▸ ASSIGNED TASK:
Everything in the listing except the pictures should be written out exactly.

▸ EXERCISE DATA:
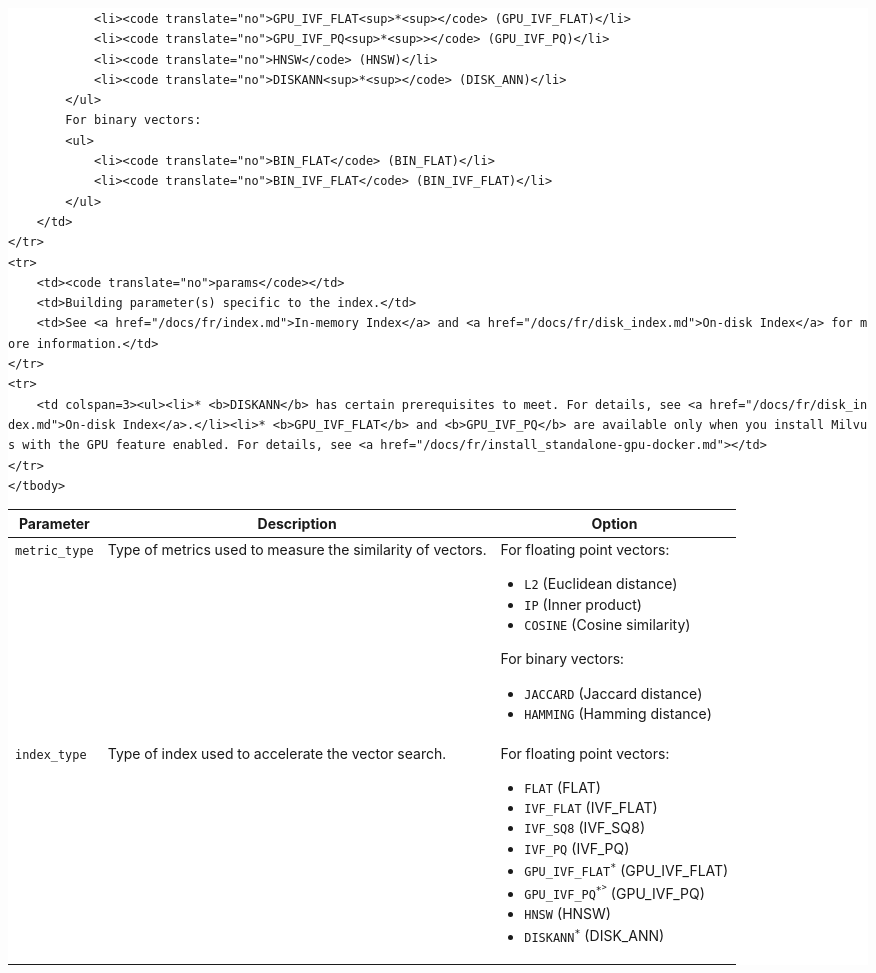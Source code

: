                 <li><code translate="no">GPU_IVF_FLAT<sup>*<sup></code> (GPU_IVF_FLAT)</li>
                <li><code translate="no">GPU_IVF_PQ<sup>*<sup>></code> (GPU_IVF_PQ)</li>
                <li><code translate="no">HNSW</code> (HNSW)</li>
                <li><code translate="no">DISKANN<sup>*<sup></code> (DISK_ANN)</li>
            </ul>
            For binary vectors:
            <ul>
                <li><code translate="no">BIN_FLAT</code> (BIN_FLAT)</li>
                <li><code translate="no">BIN_IVF_FLAT</code> (BIN_IVF_FLAT)</li>
            </ul>
        </td>
    </tr>
    <tr>
        <td><code translate="no">params</code></td>
        <td>Building parameter(s) specific to the index.</td>
        <td>See <a href="/docs/fr/index.md">In-memory Index</a> and <a href="/docs/fr/disk_index.md">On-disk Index</a> for more information.</td>
    </tr>
    <tr>
        <td colspan=3><ul><li>* <b>DISKANN</b> has certain prerequisites to meet. For details, see <a href="/docs/fr/disk_index.md">On-disk Index</a>.</li><li>* <b>GPU_IVF_FLAT</b> and <b>GPU_IVF_PQ</b> are available only when you install Milvus with the GPU feature enabled. For details, see <a href="/docs/fr/install_standalone-gpu-docker.md"></td>
    </tr>
    </tbody>
</table>
<table class="language-javascript">
    <thead>
    <tr>
        <th>Parameter</th>
        <th>Description</th>
        <th>Option</th>
    </tr>
    </thead>
    <tbody>
    <tr>
        <td><code translate="no">metric_type</code></td>
        <td>Type of metrics used to measure the similarity of vectors.</td>
        <td>For floating point vectors:
            <ul>
                <li><code translate="no">L2</code> (Euclidean distance)</li>
                <li><code translate="no">IP</code> (Inner product)</li>
                <li><code translate="no">COSINE</code> (Cosine similarity)</li>
            </ul>
            For binary vectors:
            <ul>
                <li><code translate="no">JACCARD</code> (Jaccard distance)</li>
                <li><code translate="no">HAMMING</code> (Hamming distance)</li>
            </ul>
        </td>
    </tr>
    <tr>
        <td><code translate="no">index_type</code></td>
        <td>Type of index used to accelerate the vector search.</td>
        <td>For floating point vectors:
            <ul>
                <li><code translate="no">FLAT</code> (FLAT)</li>
                <li><code translate="no">IVF_FLAT</code> (IVF_FLAT)</li>
                <li><code translate="no">IVF_SQ8</code> (IVF_SQ8)</li>
                <li><code translate="no">IVF_PQ</code> (IVF_PQ)</li>
                <li><code translate="no">GPU_IVF_FLAT<sup>*<sup></code> (GPU_IVF_FLAT)</li>
                <li><code translate="no">GPU_IVF_PQ<sup>*<sup>></code> (GPU_IVF_PQ)</li>
                <li><code translate="no">HNSW</code> (HNSW)</li>
                <li><code translate="no">DISKANN<sup>*<sup></code> (DISK_ANN)</li>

▸ PROBLEM SOLUTION:
Source code

:                 <li><code translate="no">GPU_IVF_FLAT<sup>*<sup></code> (GPU_IVF_FLAT)</li>
                <li><code translate="no">GPU_IVF_PQ<sup>*<sup>></code> (GPU_IVF_PQ)</li>
                <li><code translate="no">HNSW</code> (HNSW)</li>
                <li><code translate="no">DISKANN<sup>*<sup></code> (DISK_ANN)</li>
            </ul>
            For binary vectors:
            <ul>
                <li><code translate="no">BIN_FLAT</code> (BIN_FLAT)</li>
                <li><code translate="no">BIN_IVF_FLAT</code> (BIN_IVF_FLAT)</li>
            </ul>
        </td>
    </tr>
    <tr>
        <td><code translate="no">params</code></td>
        <td>Building parameter(s) specific to the index.</td>
        <td>See <a href="/docs/fr/index.md">In-memory Index</a> and <a href="/docs/fr/disk_index.md">On-disk Index</a> for more information.</td>
    </tr>
    <tr>
        <td colspan=3><ul><li>* <b>DISKANN</b> has certain prerequisites to meet. For details, see <a href="/docs/fr/disk_index.md">On-disk Index</a>.</li><li>* <b>GPU_IVF_FLAT</b> and <b>GPU_IVF_PQ</b> are available only when you install Milvus with the GPU feature enabled. For details, see <a href="/docs/fr/install_standalone-gpu-docker.md"></td>
    </tr>
    </tbody>
</table>
<table class="language-javascript">
    <thead>
    <tr>
        <th>Parameter</th>
        <th>Description</th>
        <th>Option</th>
    </tr>
    </thead>
    <tbody>
    <tr>
        <td><code translate="no">metric_type</code></td>
        <td>Type of metrics used to measure the similarity of vectors.</td>
        <td>For floating point vectors:
            <ul>
                <li><code translate="no">L2</code> (Euclidean distance)</li>
                <li><code translate="no">IP</code> (Inner product)</li>
                <li><code translate="no">COSINE</code> (Cosine similarity)</li>
            </ul>
            For binary vectors:
            <ul>
                <li><code translate="no">JACCARD</code> (Jaccard distance)</li>
                <li><code translate="no">HAMMING</code> (Hamming distance)</li>
            </ul>
        </td>
    </tr>
    <tr>
        <td><code translate="no">index_type</code></td>
        <td>Type of index used to accelerate the vector search.</td>
        <td>For floating point vectors:
            <ul>
                <li><code translate="no">FLAT</code> (FLAT)</li>
                <li><code translate="no">IVF_FLAT</code> (IVF_FLAT)</li>
                <li><code translate="no">IVF_SQ8</code> (IVF_SQ8)</li>
                <li><code translate="no">IVF_PQ</code> (IVF_PQ)</li>
                <li><code translate="no">GPU_IVF_FLAT<sup>*<sup></code> (GPU_IVF_FLAT)</li>
                <li><code translate="no">GPU_IVF_PQ<sup>*<sup>></code> (GPU_IVF_PQ)</li>
                <li><code translate="no">HNSW</code> (HNSW)</li>
                <li><code translate="no">DISKANN<sup>*<sup></code> (DISK_ANN)</li>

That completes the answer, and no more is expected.